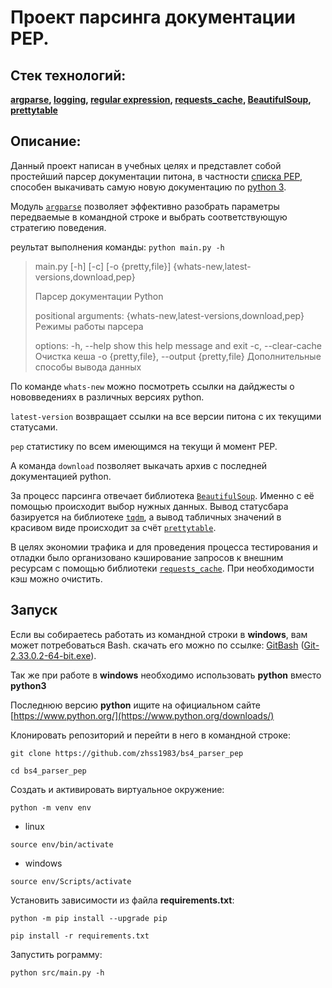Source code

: # Проект парсинга документации PEP.

## Стек технологий:

**[argparse](https://docs.python.org/3/library/argparse.html),
 [logging](https://docs.python.org/3/library/logging.html),
 [regular expression](https://docs.python.org/3.9/library/re.html),
 [requests_cache](https://requests-cache.readthedocs.io/en/stable/),
 [BeautifulSoup](https://beautiful-soup-4.readthedocs.io/en/latest/),
 [prettytable](https://ptable.readthedocs.io/en/latest/tutorial.html)**

## Описание:

Данный проект написан в учебных целях и представлет собой простейший парсер документации питона, в частности
 [списка PEP](https://peps.python.org/), способен выкачивать самую новую документацию по
 [python 3](https://docs.python.org/3/).

Модуль [```argparse```](https://docs.python.org/3/library/argparse.html) позволяет эффективно разобрать параметры
передваемые в командной строке и выбрать соответствующую стратегию поведения.

реультат выполнения команды: ```python main.py -h```

> main.py [-h] [-c] [-o {pretty,file}] {whats-new,latest-versions,download,pep}
>
> Парсер документации Python
>
> positional arguments:
>   {whats-new,latest-versions,download,pep}
>                         Режимы работы парсера
>
> options:
>   -h, --help            show this help message and exit
>   -c, --clear-cache     Очистка кеша
>   -o {pretty,file}, --output {pretty,file}
>                         Дополнительные способы вывода данных

По команде ```whats-new``` можно посмотреть ссылки на дайджесты о нововведениях в различных версиях python.

```latest-version``` возвращает ссылки на все версии питона с их текущими статусами.

```pep``` статистику по всем имеющимся на текущи й момент PEP.

А команда ```download``` позволяет выкачать архив с последней документацией python.

За процесс парсинга отвечает библиотека [```BeautifulSoup```](https://beautiful-soup-4.readthedocs.io/en/latest/).
 Именно с её помощью происходит выбор нужных данных. Вывод статусбара базируется на библиотеке
 [```tqdm```](https://tqdm.github.io/), а вывод табличных значений в красивом виде происходит за счёт
 [```prettytable```](https://ptable.readthedocs.io/en/latest/tutorial.html).

В целях экономии трафика и для проведения процесса тестирования и отладки было организовано кэширование запросов к
 внешним ресурсам с помощью библиотеки [```requests_cache```](https://requests-cache.readthedocs.io/en/stable/). При
 необходимости кэш можно очистить.

## Запуск

Если вы собираетесь работать из командной строки в **windows**, вам может
 потребоваться Bash. скачать его можно по ссылке:
 [GitBash](https://gitforwindows.org/) ([Git-2.33.0.2-64-bit.exe](https://github.com/git-for-windows/git/releases/download/v2.33.0.windows.2/Git-2.33.0.2-64-bit.exe)).

Так же при работе в **windows** необходимо использовать **python** вместо
 **python3**

Последнюю версию **python** ищите на официальном сайте
 [https://www.python.org/](https://www.python.org/downloads/)

Клонировать репозиторий и перейти в него в командной строке:

```
git clone https://github.com/zhss1983/bs4_parser_pep
```

```
cd bs4_parser_pep
```

Создать и активировать виртуальное окружение:

```
python -m venv env
```

- linux
```
source env/bin/activate
```
- windows
```
source env/Scripts/activate
```

Установить зависимости из файла **requirements.txt**:

```
python -m pip install --upgrade pip
```

```
pip install -r requirements.txt
```

Запустить рограмму:

```
python src/main.py -h
```
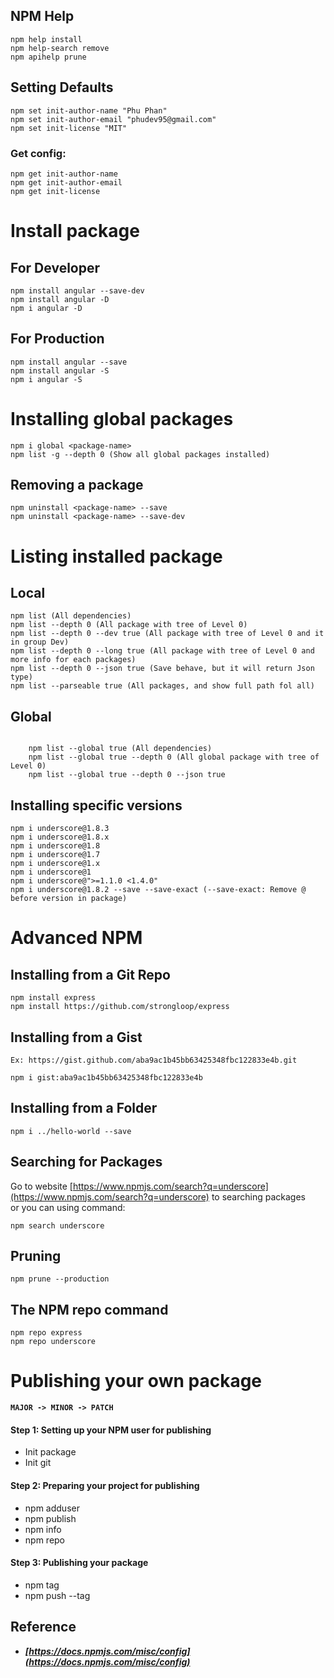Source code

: ## NPM Help
```
npm help install
npm help-search remove
npm apihelp prune
```

## Setting Defaults
```
npm set init-author-name "Phu Phan"
npm set init-author-email "phudev95@gmail.com"
npm set init-license "MIT"
```

### Get config:
```
npm get init-author-name
npm get init-author-email
npm get init-license
```

# Install package
## For Developer
```
npm install angular --save-dev
npm install angular -D
npm i angular -D

```

## For Production
```
npm install angular --save
npm install angular -S
npm i angular -S
```

# Installing global packages
```
npm i global <package-name>
npm list -g --depth 0 (Show all global packages installed)
```

## Removing a package
```
npm uninstall <package-name> --save
npm uninstall <package-name> --save-dev
```

# Listing installed package
## Local
```
npm list (All dependencies)
npm list --depth 0 (All package with tree of Level 0)
npm list --depth 0 --dev true (All package with tree of Level 0 and it in group Dev)
npm list --depth 0 --long true (All package with tree of Level 0 and more info for each packages)
npm list --depth 0 --json true (Save behave, but it will return Json type)
npm list --parseable true (All packages, and show full path fol all)
```

## Global
```
    
	npm list --global true (All dependencies)
	npm list --global true --depth 0 (All global package with tree of Level 0)
	npm list --global true --depth 0 --json true
```

## Installing specific versions
```
npm i underscore@1.8.3
npm i underscore@1.8.x
npm i underscore@1.8
npm i underscore@1.7
npm i underscore@1.x
npm i underscore@1
npm i underscore@">=1.1.0 <1.4.0"
npm i underscore@1.8.2 --save --save-exact (--save-exact: Remove @ before version in package)
```

# Advanced NPM
## Installing from a Git Repo
```
npm install express
npm install https://github.com/strongloop/express
```

## Installing from a Gist
`Ex: https://gist.github.com/aba9ac1b45bb63425348fbc122833e4b.git`
```
npm i gist:aba9ac1b45bb63425348fbc122833e4b
```

## Installing from a Folder
```
npm i ../hello-world --save
```

## Searching for Packages
Go to website [https://www.npmjs.com/search?q=underscore](https://www.npmjs.com/search?q=underscore) to searching packages
<br>or you can using command: 
```
npm search underscore
```

## Pruning
```
npm prune --production
```

## The NPM repo command
```
npm repo express
npm repo underscore
```

# Publishing your own package
**`MAJOR -> MINOR -> PATCH`**
#### Step 1: Setting up your NPM user for publishing
- Init package
- Init git

#### Step 2: Preparing your project for publishing
- npm adduser
- npm publish
- npm info <project-name>
- npm repo

#### Step 3: Publishing your package
- npm tag <version-number>
- npm push --tag

## Reference
- **_[https://docs.npmjs.com/misc/config](https://docs.npmjs.com/misc/config)_**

┄┄┄┄┄┄┄┄┄┄┄┄┄┄┄┄┄┄┄┄

== Exercise instructions ==
Please go through the data and copy each line containing the word "uninstall".

== Task response ==
npm uninstall <package-name> --save
npm uninstall <package-name> --save-dev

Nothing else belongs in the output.